-- EXERCISE DETAILS --
Reproduce word for word, from the entries below, the line with "- (malloc&apos;ed string)", the line with "<p>Write a function that prints", and every line between them, and nothing more.

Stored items
■ ■ ■ ■
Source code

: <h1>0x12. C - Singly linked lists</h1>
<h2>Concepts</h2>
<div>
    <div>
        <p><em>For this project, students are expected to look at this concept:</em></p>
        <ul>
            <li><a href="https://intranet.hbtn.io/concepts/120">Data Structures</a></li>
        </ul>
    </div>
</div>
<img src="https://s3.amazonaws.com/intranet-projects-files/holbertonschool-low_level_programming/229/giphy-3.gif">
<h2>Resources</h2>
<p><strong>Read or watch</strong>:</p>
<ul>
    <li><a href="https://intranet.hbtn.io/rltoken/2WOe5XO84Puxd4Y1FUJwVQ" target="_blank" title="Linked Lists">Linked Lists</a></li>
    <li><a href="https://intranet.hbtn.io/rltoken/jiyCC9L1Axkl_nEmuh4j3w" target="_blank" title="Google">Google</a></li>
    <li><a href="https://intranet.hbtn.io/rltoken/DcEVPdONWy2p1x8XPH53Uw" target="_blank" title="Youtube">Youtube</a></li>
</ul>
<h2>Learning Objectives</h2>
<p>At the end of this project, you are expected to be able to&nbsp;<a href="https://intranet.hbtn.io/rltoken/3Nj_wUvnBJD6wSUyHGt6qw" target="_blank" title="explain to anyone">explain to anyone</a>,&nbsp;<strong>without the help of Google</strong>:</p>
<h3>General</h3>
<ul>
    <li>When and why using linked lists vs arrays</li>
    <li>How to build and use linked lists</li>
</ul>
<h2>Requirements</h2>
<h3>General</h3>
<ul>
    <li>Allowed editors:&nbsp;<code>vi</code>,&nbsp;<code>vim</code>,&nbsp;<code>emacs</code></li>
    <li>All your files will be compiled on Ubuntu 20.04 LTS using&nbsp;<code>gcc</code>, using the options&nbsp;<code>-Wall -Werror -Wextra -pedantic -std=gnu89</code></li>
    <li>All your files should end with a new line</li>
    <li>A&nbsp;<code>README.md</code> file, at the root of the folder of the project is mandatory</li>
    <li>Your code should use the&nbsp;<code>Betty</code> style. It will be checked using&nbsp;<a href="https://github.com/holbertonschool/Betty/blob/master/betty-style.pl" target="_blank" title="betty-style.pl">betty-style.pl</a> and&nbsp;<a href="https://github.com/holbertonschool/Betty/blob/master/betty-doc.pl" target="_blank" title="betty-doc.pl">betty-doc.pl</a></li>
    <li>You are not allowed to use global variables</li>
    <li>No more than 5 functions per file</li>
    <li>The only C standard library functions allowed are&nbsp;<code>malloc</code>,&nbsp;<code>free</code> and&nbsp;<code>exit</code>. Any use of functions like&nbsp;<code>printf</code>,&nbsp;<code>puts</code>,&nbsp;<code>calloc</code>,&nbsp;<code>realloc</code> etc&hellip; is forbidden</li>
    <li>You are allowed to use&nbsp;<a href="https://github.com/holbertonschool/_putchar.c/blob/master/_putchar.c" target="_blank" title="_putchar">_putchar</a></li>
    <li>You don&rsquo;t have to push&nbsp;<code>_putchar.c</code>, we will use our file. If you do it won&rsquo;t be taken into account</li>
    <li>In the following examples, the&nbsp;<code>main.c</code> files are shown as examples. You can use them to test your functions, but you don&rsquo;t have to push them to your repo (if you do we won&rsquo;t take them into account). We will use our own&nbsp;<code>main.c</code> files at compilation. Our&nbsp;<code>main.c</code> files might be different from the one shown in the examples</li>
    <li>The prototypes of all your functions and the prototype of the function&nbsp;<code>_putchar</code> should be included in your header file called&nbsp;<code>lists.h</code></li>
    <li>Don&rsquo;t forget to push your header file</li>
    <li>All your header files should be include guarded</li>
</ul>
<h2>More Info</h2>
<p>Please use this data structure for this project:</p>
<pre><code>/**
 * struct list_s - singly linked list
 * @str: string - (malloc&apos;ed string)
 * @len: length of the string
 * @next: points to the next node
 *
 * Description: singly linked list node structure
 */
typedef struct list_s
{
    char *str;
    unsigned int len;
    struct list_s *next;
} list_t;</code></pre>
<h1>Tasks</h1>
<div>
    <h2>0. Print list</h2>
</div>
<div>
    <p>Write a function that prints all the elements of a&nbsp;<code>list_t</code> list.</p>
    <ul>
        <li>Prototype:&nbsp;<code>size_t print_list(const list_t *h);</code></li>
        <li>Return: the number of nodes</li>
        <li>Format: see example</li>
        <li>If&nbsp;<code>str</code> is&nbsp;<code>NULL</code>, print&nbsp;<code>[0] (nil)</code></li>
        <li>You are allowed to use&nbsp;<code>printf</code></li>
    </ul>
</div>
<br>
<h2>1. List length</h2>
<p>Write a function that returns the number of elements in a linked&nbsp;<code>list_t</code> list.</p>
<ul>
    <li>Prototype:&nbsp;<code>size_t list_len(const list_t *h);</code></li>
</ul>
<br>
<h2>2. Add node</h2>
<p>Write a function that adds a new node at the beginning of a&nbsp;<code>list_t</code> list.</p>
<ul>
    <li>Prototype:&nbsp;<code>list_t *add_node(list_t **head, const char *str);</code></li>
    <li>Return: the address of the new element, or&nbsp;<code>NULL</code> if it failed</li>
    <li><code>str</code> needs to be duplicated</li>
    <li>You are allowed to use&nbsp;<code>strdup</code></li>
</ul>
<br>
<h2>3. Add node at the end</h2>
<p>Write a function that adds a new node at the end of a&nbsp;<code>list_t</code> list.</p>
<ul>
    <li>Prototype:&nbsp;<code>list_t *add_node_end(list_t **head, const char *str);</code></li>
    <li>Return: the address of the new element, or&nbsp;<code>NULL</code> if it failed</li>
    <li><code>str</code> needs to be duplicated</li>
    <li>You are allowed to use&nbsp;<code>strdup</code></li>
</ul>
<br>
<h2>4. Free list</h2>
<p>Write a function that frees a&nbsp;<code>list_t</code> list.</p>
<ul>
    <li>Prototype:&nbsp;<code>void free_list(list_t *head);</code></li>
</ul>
■ ■ ■ ■
-- OUTPUT FOR THIS EXERCISE --
 * @str: string - (malloc&apos;ed string)
 * @len: length of the string
 * @next: points to the next node
 *
 * Description: singly linked list node structure
 */
typedef struct list_s
{
    char *str;
    unsigned int len;
    struct list_s *next;
} list_t;</code></pre>
<h1>Tasks</h1>
<div>
    <h2>0. Print list</h2>
</div>
<div>
    <p>Write a function that prints all the elements of a&nbsp;<code>list_t</code> list.</p>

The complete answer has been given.